What is required -
Check every line of the material below, and show those that contain "ErroDeDelecao".

Records supplied -

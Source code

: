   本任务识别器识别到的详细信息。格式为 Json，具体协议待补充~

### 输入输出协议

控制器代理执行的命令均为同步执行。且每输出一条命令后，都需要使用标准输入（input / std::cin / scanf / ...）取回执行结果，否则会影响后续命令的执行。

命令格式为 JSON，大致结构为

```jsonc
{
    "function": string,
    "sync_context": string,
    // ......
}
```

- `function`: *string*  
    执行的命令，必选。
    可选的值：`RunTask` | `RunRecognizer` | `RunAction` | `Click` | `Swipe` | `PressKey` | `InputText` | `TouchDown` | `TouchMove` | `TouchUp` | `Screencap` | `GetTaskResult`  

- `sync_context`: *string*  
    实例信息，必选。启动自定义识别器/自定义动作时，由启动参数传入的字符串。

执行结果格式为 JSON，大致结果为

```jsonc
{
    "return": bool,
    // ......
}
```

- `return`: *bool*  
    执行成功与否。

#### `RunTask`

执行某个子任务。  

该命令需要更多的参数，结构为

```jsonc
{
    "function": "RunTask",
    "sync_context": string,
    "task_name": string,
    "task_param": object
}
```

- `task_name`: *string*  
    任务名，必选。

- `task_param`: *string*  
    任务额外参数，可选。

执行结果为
* * *
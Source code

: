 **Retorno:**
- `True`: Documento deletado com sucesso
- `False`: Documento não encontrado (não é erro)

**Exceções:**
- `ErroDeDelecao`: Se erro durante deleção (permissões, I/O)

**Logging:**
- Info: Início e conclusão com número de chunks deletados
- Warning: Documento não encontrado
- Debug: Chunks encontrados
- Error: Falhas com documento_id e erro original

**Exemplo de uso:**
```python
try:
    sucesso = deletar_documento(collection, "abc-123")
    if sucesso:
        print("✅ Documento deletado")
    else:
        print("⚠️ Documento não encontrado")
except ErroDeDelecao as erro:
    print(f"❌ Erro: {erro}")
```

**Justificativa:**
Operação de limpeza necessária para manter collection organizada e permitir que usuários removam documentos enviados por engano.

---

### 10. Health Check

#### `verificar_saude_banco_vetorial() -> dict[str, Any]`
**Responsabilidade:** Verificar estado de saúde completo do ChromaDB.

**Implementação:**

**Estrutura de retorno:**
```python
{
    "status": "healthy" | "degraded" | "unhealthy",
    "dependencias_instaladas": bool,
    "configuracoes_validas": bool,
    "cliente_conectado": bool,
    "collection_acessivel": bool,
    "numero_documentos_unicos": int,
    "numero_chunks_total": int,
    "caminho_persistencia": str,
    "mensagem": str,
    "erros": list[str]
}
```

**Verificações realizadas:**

Exercise solution -
- `ErroDeDelecao`: Se erro durante deleção (permissões, I/O)
except ErroDeDelecao as erro:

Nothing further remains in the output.